The European Commission and Poland are to hold an international conference to help find some 16,000 Ukrainian children abducted by Russia.

"We aim to put international pressure to make all possible efforts to establish the whereabouts of the children," EU Commission president Ursula von der Leyen said at the EU summit in Brussels on Thursday (23 March).

  • Von der Leyen at the EU summit in Brussels on Thursday (Photo: ec.europa.eu)

"It’s a horrible reminder of the darkest times of our history," she said. "It’s something especially important to me," she added.

It was "an extraordinary act of barbarity", Polish prime minister Mateusz Morawiecki also said.

"The European Commission realises that Poland can be the best partner in publicising this issue internationally. We have also been asked for this by the Ukrainian side," he added.

Russia has taken some 16,200 Ukrainian children over the past 12 months as part of its campaign of terror, Ukraine says, just 300 of whom made it home so far.

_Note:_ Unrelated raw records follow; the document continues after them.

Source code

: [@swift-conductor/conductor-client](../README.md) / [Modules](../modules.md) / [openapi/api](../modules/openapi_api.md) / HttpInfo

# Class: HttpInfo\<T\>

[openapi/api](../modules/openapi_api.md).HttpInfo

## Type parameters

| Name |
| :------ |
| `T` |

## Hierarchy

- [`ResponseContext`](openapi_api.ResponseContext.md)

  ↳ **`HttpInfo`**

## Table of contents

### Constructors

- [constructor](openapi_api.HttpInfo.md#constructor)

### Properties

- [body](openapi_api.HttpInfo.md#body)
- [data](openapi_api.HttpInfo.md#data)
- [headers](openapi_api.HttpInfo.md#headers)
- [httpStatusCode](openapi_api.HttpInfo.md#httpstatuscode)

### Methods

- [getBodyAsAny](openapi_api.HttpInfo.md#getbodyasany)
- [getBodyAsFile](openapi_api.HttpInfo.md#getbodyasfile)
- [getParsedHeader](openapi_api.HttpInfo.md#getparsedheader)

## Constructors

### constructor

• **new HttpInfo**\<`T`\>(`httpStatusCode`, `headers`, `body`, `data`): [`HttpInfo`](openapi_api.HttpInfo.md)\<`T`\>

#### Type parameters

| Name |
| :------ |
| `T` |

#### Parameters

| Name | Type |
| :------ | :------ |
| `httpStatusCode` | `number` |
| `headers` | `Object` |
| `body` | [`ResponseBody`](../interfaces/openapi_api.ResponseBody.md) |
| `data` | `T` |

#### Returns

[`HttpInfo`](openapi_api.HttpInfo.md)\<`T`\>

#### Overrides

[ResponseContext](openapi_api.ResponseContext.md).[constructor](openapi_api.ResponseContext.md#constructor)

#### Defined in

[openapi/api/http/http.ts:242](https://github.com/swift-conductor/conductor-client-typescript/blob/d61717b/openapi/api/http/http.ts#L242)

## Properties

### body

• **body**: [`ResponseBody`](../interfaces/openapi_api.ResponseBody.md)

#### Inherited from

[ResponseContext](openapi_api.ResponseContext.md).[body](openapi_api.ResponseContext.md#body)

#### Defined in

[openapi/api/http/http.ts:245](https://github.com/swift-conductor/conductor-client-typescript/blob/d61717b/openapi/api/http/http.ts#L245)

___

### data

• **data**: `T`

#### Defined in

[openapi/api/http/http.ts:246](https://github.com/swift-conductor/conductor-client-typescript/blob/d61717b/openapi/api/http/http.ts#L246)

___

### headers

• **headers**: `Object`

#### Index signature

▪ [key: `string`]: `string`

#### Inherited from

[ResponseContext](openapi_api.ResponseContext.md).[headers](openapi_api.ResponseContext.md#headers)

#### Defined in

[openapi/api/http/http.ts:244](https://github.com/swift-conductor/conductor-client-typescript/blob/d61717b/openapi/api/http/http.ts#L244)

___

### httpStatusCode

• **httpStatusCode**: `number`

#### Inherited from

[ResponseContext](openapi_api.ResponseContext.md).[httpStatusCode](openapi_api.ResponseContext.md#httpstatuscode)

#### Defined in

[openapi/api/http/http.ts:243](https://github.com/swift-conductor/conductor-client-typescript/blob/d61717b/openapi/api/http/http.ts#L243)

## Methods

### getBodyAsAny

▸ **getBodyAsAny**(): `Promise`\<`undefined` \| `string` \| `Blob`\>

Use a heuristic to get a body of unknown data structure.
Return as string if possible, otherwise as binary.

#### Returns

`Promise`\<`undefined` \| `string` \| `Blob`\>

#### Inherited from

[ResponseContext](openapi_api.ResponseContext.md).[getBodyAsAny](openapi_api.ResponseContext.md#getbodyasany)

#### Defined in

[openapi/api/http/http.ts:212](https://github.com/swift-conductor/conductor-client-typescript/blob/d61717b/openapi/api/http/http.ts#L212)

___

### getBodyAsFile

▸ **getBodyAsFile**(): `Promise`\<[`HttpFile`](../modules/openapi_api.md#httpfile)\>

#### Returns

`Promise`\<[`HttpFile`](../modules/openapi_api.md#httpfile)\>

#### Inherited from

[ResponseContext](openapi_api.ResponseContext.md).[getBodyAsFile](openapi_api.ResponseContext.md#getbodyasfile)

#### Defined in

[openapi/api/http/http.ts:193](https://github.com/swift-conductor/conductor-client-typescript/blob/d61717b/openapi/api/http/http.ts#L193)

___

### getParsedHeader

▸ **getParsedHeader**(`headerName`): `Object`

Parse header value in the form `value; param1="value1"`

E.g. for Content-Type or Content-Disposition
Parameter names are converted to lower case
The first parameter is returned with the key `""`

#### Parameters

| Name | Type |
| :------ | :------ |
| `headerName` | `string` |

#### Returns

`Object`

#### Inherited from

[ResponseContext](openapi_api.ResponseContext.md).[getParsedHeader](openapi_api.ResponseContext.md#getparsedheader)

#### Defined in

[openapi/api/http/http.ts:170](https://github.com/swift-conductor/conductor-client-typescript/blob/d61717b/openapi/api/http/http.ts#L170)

The EU-Polish project will also rely on UN agencies to trace them and try to extract them from Russian adoptive families and foster homes.

The international conference, details of which are not yet public, will be "just the beginning of very, very hard work", von der Leyen said.

The EU was also preparing an 11th round of Russia sanctions, she confirmed.

"The 11th package [of sanctions] will mainly deal with the question of [sanctions] circumvention and how we can go against it," she said.

An EU special envoy was already touring third countries believed to be helping Russia get prohibited technology, she added.

But counter-circumvention aside, Estonia has also said the EU should target more Russian banks and oligarchs.

Finland says more Russian elite family members should be listed, while Lithuania wants to go after Russian nuclear energy firm Rosatom.

Existing EU sanctions already cover Russian officials involved in the child-abduction programme.

The International Criminal Court (ICC) in the Hague issued a personal arrest warrant for Russian president Vladimir Putin last week over the stolen children.

German authorities have said they would arrest Putin if he landed on their territory, prompting former Russian president Dmitry Medvedev to issue fresh nuclear threats against Berlin on Thursday.

But von der Leyen, who is a former German defence minister, appeared unfazed by Moscow’s sabre-rattling following her EU meeting.

"This is a war crime," she said of Putin’s child abductions. "These criminal actions completely justify the arrest warrant issued by the ICC," she said.